Task statement => Using the entries that follow, report how many lines contain the word "产品形态要创新". Only the number is wanted.

----- Given records -----

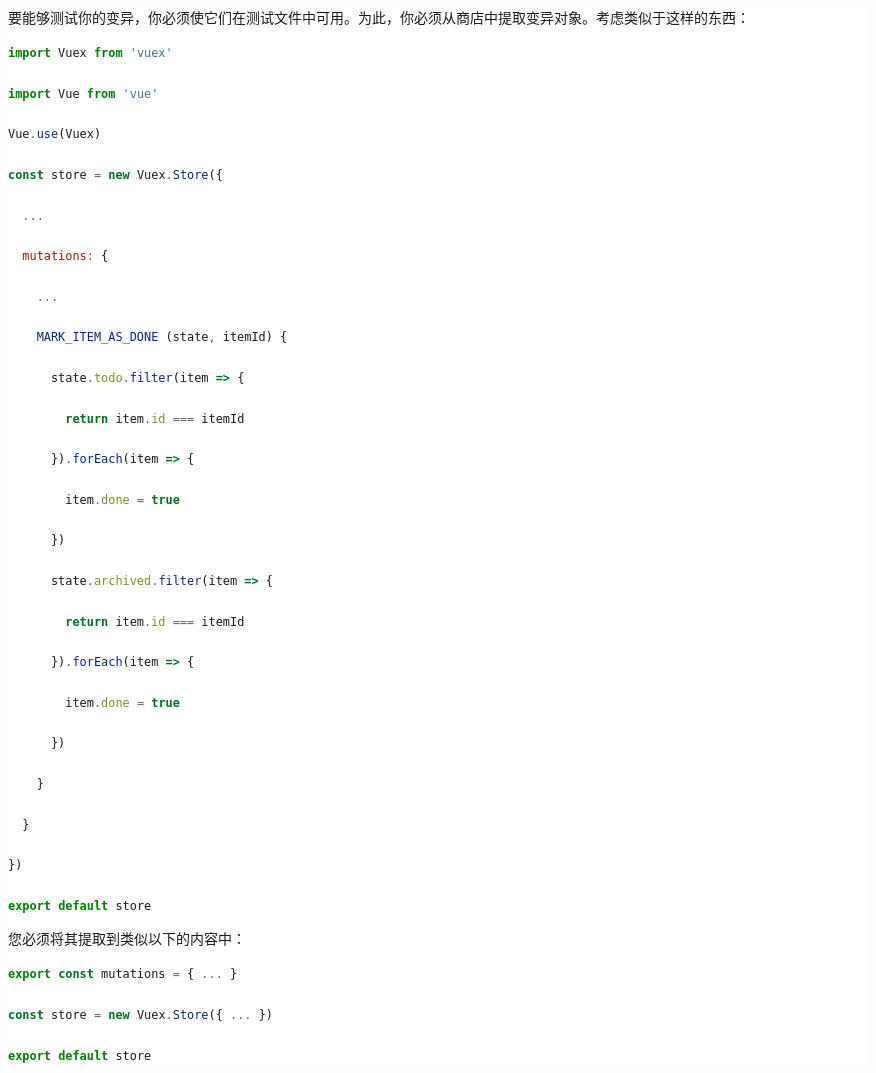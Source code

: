 要能够测试你的变异，你必须使它们在测试文件中可用。为此，你必须从商店中提取变异对象。考虑类似于这样的东西：

```js
import Vuex from 'vuex'

import Vue from 'vue'

Vue.use(Vuex)

const store = new Vuex.Store({

  ...

  mutations: {

    ...

    MARK_ITEM_AS_DONE (state, itemId) {

      state.todo.filter(item => {

        return item.id === itemId

      }).forEach(item => {

        item.done = true

      })

      state.archived.filter(item => {

        return item.id === itemId

      }).forEach(item => {

        item.done = true

      })

    }

  }

}) 

export default store

```

您必须将其提取到类似以下的内容中：

```js
export const mutations = { ... }

const store = new Vuex.Store({ ... })

export default store

```
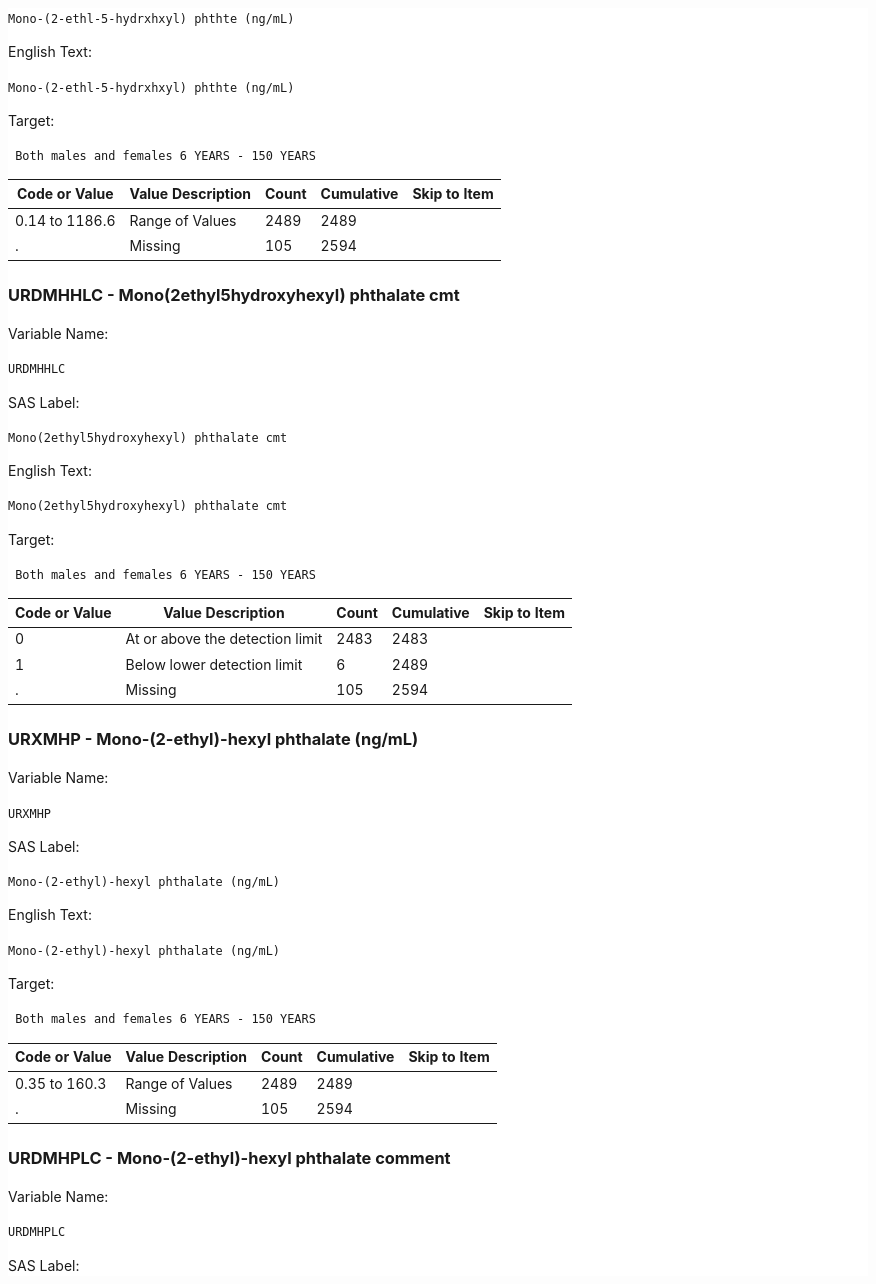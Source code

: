    Mono-(2-ethl-5-hydrxhxyl) phthte (ng/mL)
English Text:

    Mono-(2-ethl-5-hydrxhxyl) phthte (ng/mL) 
Target:

     Both males and females 6 YEARS - 150 YEARS
Code or Value | Value Description | Count | Cumulative | Skip to Item  
---|---|---|---|---  
0.14 to 1186.6 | Range of Values | 2489 | 2489 |   
. | Missing | 105 | 2594 |   
  
### URDMHHLC - Mono(2ethyl5hydroxyhexyl) phthalate cmt

Variable Name:

    URDMHHLC
SAS Label:

    Mono(2ethyl5hydroxyhexyl) phthalate cmt
English Text:

    Mono(2ethyl5hydroxyhexyl) phthalate cmt
Target:

     Both males and females 6 YEARS - 150 YEARS
Code or Value | Value Description | Count | Cumulative | Skip to Item  
---|---|---|---|---  
0 | At or above the detection limit | 2483 | 2483 |   
1 | Below lower detection limit | 6 | 2489 |   
. | Missing | 105 | 2594 |   
  
### URXMHP - Mono-(2-ethyl)-hexyl phthalate (ng/mL)

Variable Name:

    URXMHP
SAS Label:

    Mono-(2-ethyl)-hexyl phthalate (ng/mL)
English Text:

    Mono-(2-ethyl)-hexyl phthalate (ng/mL)
Target:

     Both males and females 6 YEARS - 150 YEARS
Code or Value | Value Description | Count | Cumulative | Skip to Item  
---|---|---|---|---  
0.35 to 160.3 | Range of Values | 2489 | 2489 |   
. | Missing | 105 | 2594 |   
  
### URDMHPLC - Mono-(2-ethyl)-hexyl phthalate comment

Variable Name:

    URDMHPLC
SAS Label:
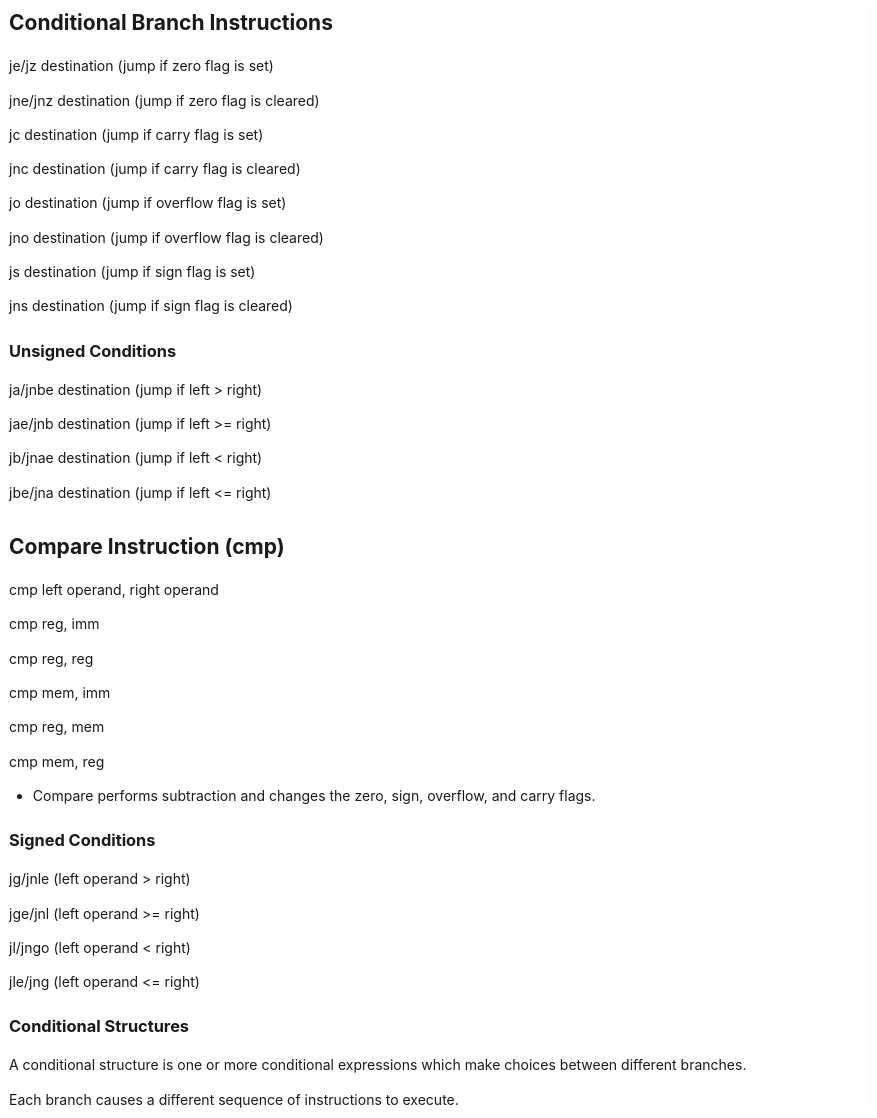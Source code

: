 ## Conditional Branch Instructions

je/jz destination (jump if zero flag is set)

jne/jnz destination (jump if zero flag is cleared)

jc destination (jump if carry flag is set)

jnc destination (jump if carry flag is cleared)

jo destination (jump if overflow flag is set)

jno destination (jump if overflow flag is cleared)

js destination (jump if sign flag is set)

jns destination (jump if sign flag is cleared)

### Unsigned Conditions

ja/jnbe destination (jump if left > right)

jae/jnb destination (jump if left >= right)

jb/jnae destination (jump if left < right)

jbe/jna destination (jump if left <= right)

## Compare Instruction (cmp)
cmp left operand, right operand

cmp reg, imm

cmp reg, reg

cmp mem, imm

cmp reg, mem

cmp mem, reg

- Compare performs subtraction and changes the zero, sign, overflow, and carry flags.

### Signed Conditions

jg/jnle (left operand > right)

jge/jnl (left operand >= right)

jl/jngo (left operand < right)

jle/jng (left operand <= right)

### Conditional Structures

A conditional structure is one or more conditional expressions which make choices between different branches.

Each branch causes a different sequence of instructions to execute.
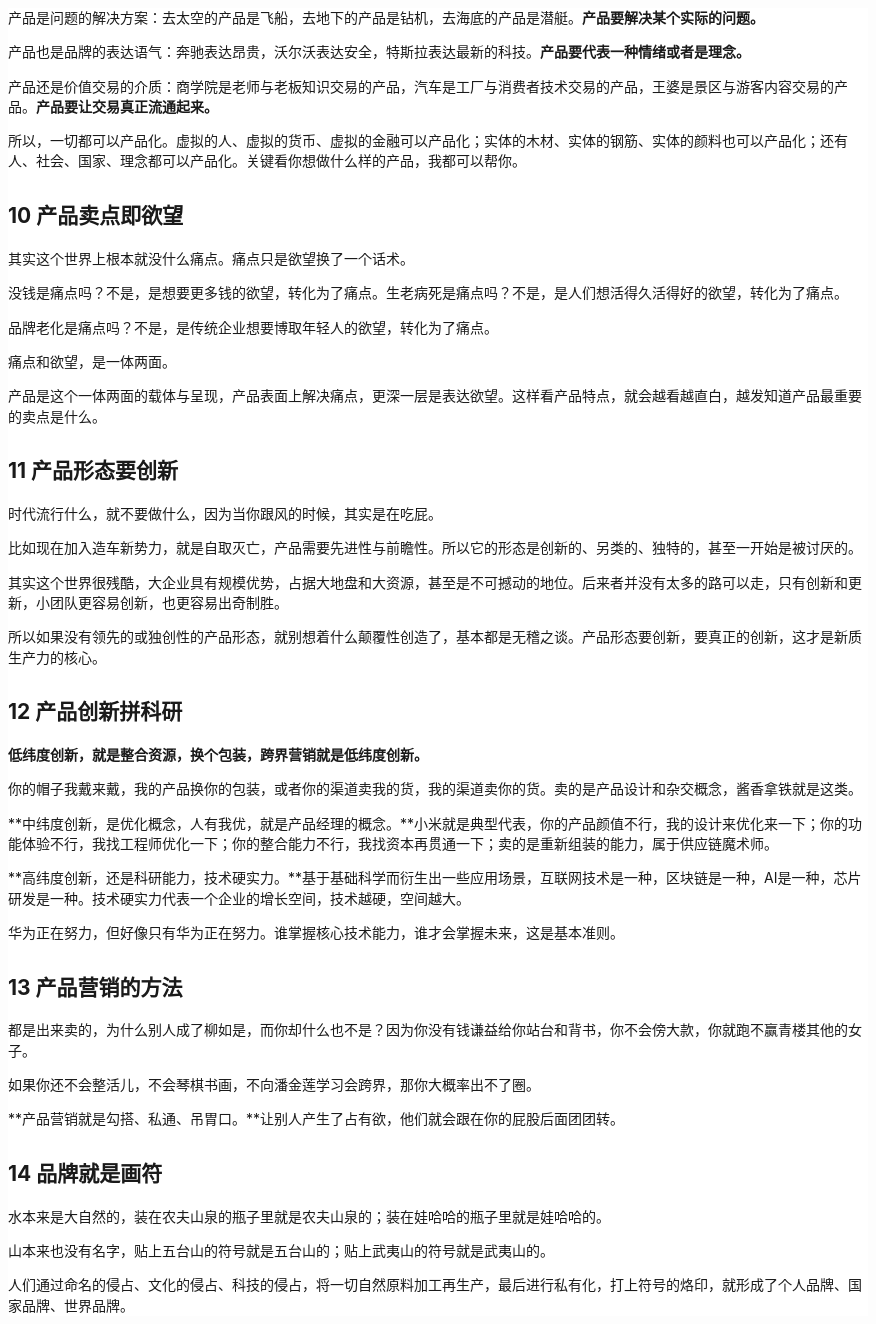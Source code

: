产品是问题的解决方案：去太空的产品是飞船，去地下的产品是钻机，去海底的产品是潜艇。**产品要解决某个实际的问题。**

产品也是品牌的表达语气：奔驰表达昂贵，沃尔沃表达安全，特斯拉表达最新的科技。**产品要代表一种情绪或者是理念。**

产品还是价值交易的介质：商学院是老师与老板知识交易的产品，汽车是工厂与消费者技术交易的产品，王婆是景区与游客内容交易的产品。**产品要让交易真正流通起来。**

所以，一切都可以产品化。虚拟的人、虚拟的货币、虚拟的金融可以产品化；实体的木材、实体的钢筋、实体的颜料也可以产品化；还有人、社会、国家、理念都可以产品化。关键看你想做什么样的产品，我都可以帮你。

## 10 产品卖点即欲望

其实这个世界上根本就没什么痛点。痛点只是欲望换了一个话术。

没钱是痛点吗？不是，是想要更多钱的欲望，转化为了痛点。生老病死是痛点吗？不是，是人们想活得久活得好的欲望，转化为了痛点。

品牌老化是痛点吗？不是，是传统企业想要博取年轻人的欲望，转化为了痛点。

痛点和欲望，是一体两面。

产品是这个一体两面的载体与呈现，产品表面上解决痛点，更深一层是表达欲望。这样看产品特点，就会越看越直白，越发知道产品最重要的卖点是什么。

## 11 产品形态要创新

时代流行什么，就不要做什么，因为当你跟风的时候，其实是在吃屁。

比如现在加入造车新势力，就是自取灭亡，产品需要先进性与前瞻性。所以它的形态是创新的、另类的、独特的，甚至一开始是被讨厌的。

其实这个世界很残酷，大企业具有规模优势，占据大地盘和大资源，甚至是不可撼动的地位。后来者并没有太多的路可以走，只有创新和更新，小团队更容易创新，也更容易出奇制胜。

所以如果没有领先的或独创性的产品形态，就别想着什么颠覆性创造了，基本都是无稽之谈。产品形态要创新，要真正的创新，这才是新质生产力的核心。

## 12 产品创新拼科研

**低纬度创新，就是整合资源，换个包装，跨界营销就是低纬度创新。**

你的帽子我戴来戴，我的产品换你的包装，或者你的渠道卖我的货，我的渠道卖你的货。卖的是产品设计和杂交概念，酱香拿铁就是这类。

**中纬度创新，是优化概念，人有我优，就是产品经理的概念。**小米就是典型代表，你的产品颜值不行，我的设计来优化来一下；你的功能体验不行，我找工程师优化一下；你的整合能力不行，我找资本再贯通一下；卖的是重新组装的能力，属于供应链魔术师。

**高纬度创新，还是科研能力，技术硬实力。**基于基础科学而衍生出一些应用场景，互联网技术是一种，区块链是一种，AI是一种，芯片研发是一种。技术硬实力代表一个企业的增长空间，技术越硬，空间越大。

华为正在努力，但好像只有华为正在努力。谁掌握核心技术能力，谁才会掌握未来，这是基本准则。

## 13 产品营销的方法

都是出来卖的，为什么别人成了柳如是，而你却什么也不是？因为你没有钱谦益给你站台和背书，你不会傍大款，你就跑不赢青楼其他的女子。

如果你还不会整活儿，不会琴棋书画，不向潘金莲学习会跨界，那你大概率出不了圈。

**产品营销就是勾搭、私通、吊胃口。**让别人产生了占有欲，他们就会跟在你的屁股后面团团转。

## 14 品牌就是画符

水本来是大自然的，装在农夫山泉的瓶子里就是农夫山泉的；装在娃哈哈的瓶子里就是娃哈哈的。

山本来也没有名字，贴上五台山的符号就是五台山的；贴上武夷山的符号就是武夷山的。

人们通过命名的侵占、文化的侵占、科技的侵占，将一切自然原料加工再生产，最后进行私有化，打上符号的烙印，就形成了个人品牌、国家品牌、世界品牌。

-----

Response below => 2